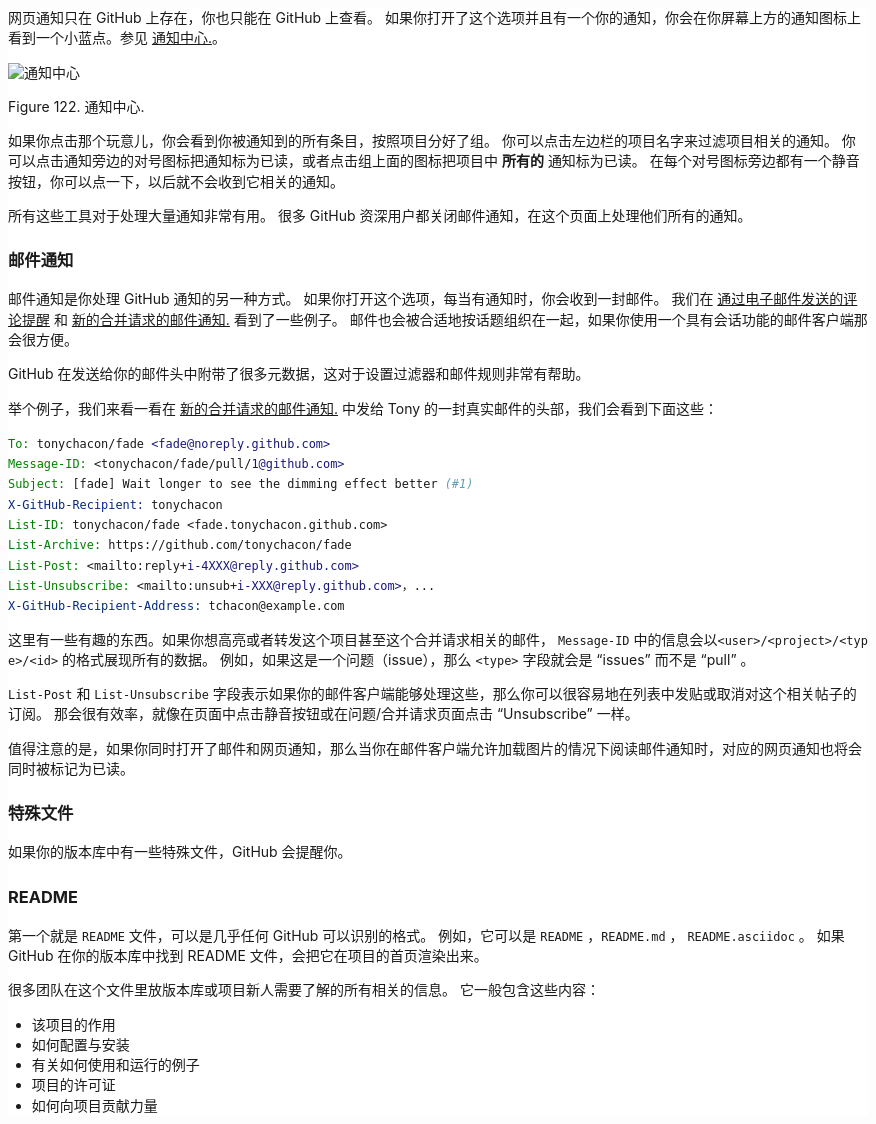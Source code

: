 网页通知只在 GitHub 上存在，你也只能在 GitHub 上查看。 如果你打开了这个选项并且有一个你的通知，你会在你屏幕上方的通知图标上看到一个小蓝点。参见 [通知中心.](https://git-scm.com/book/zh/v2/ch00/_not_center)。

![通知中心](https://git-scm.com/book/en/v2/images/maint-08-notifications-page.png)

Figure 122. 通知中心.

如果你点击那个玩意儿，你会看到你被通知到的所有条目，按照项目分好了组。 你可以点击左边栏的项目名字来过滤项目相关的通知。 你可以点击通知旁边的对号图标把通知标为已读，或者点击组上面的图标把项目中 **所有的** 通知标为已读。 在每个对号图标旁边都有一个静音按钮，你可以点一下，以后就不会收到它相关的通知。

所有这些工具对于处理大量通知非常有用。 很多 GitHub 资深用户都关闭邮件通知，在这个页面上处理他们所有的通知。

### 邮件通知

邮件通知是你处理 GitHub 通知的另一种方式。 如果你打开这个选项，每当有通知时，你会收到一封邮件。 我们在 [通过电子邮件发送的评论提醒](https://git-scm.com/book/zh/v2/ch00/_email_notification) 和 [新的合并请求的邮件通知.](https://git-scm.com/book/zh/v2/ch00/_email_pr) 看到了一些例子。 邮件也会被合适地按话题组织在一起，如果你使用一个具有会话功能的邮件客户端那会很方便。

GitHub 在发送给你的邮件头中附带了很多元数据，这对于设置过滤器和邮件规则非常有帮助。

举个例子，我们来看一看在 [新的合并请求的邮件通知.](https://git-scm.com/book/zh/v2/ch00/_email_pr) 中发给 Tony 的一封真实邮件的头部，我们会看到下面这些：

```mbox
To: tonychacon/fade <fade@noreply.github.com>
Message-ID: <tonychacon/fade/pull/1@github.com>
Subject: [fade] Wait longer to see the dimming effect better (#1)
X-GitHub-Recipient: tonychacon
List-ID: tonychacon/fade <fade.tonychacon.github.com>
List-Archive: https://github.com/tonychacon/fade
List-Post: <mailto:reply+i-4XXX@reply.github.com>
List-Unsubscribe: <mailto:unsub+i-XXX@reply.github.com>，...
X-GitHub-Recipient-Address: tchacon@example.com
```

这里有一些有趣的东西。如果你想高亮或者转发这个项目甚至这个合并请求相关的邮件， `Message-ID` 中的信息会以`<user>/<project>/<type>/<id>` 的格式展现所有的数据。 例如，如果这是一个问题（issue），那么 `<type>` 字段就会是 “issues” 而不是 “pull” 。

`List-Post` 和 `List-Unsubscribe` 字段表示如果你的邮件客户端能够处理这些，那么你可以很容易地在列表中发贴或取消对这个相关帖子的订阅。 那会很有效率，就像在页面中点击静音按钮或在问题/合并请求页面点击 “Unsubscribe” 一样。

值得注意的是，如果你同时打开了邮件和网页通知，那么当你在邮件客户端允许加载图片的情况下阅读邮件通知时，对应的网页通知也将会同时被标记为已读。

### 特殊文件

如果你的版本库中有一些特殊文件，GitHub 会提醒你。

### README

第一个就是 `README` 文件，可以是几乎任何 GitHub 可以识别的格式。 例如，它可以是 `README` ，`README.md` ， `README.asciidoc` 。 如果 GitHub 在你的版本库中找到 README 文件，会把它在项目的首页渲染出来。

很多团队在这个文件里放版本库或项目新人需要了解的所有相关的信息。 它一般包含这些内容：

- 该项目的作用
- 如何配置与安装
- 有关如何使用和运行的例子
- 项目的许可证
- 如何向项目贡献力量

— Task objective —
Each line in the listing above that contains "通知中心" should be copied.

— Solution to the problem —
: 网页通知只在 GitHub 上存在，你也只能在 GitHub 上查看。 如果你打开了这个选项并且有一个你的通知，你会在你屏幕上方的通知图标上看到一个小蓝点。参见 [通知中心.](https://git-scm.com/book/zh/v2/ch00/_not_center)。
![通知中心](https://git-scm.com/book/en/v2/images/maint-08-notifications-page.png)
Figure 122. 通知中心.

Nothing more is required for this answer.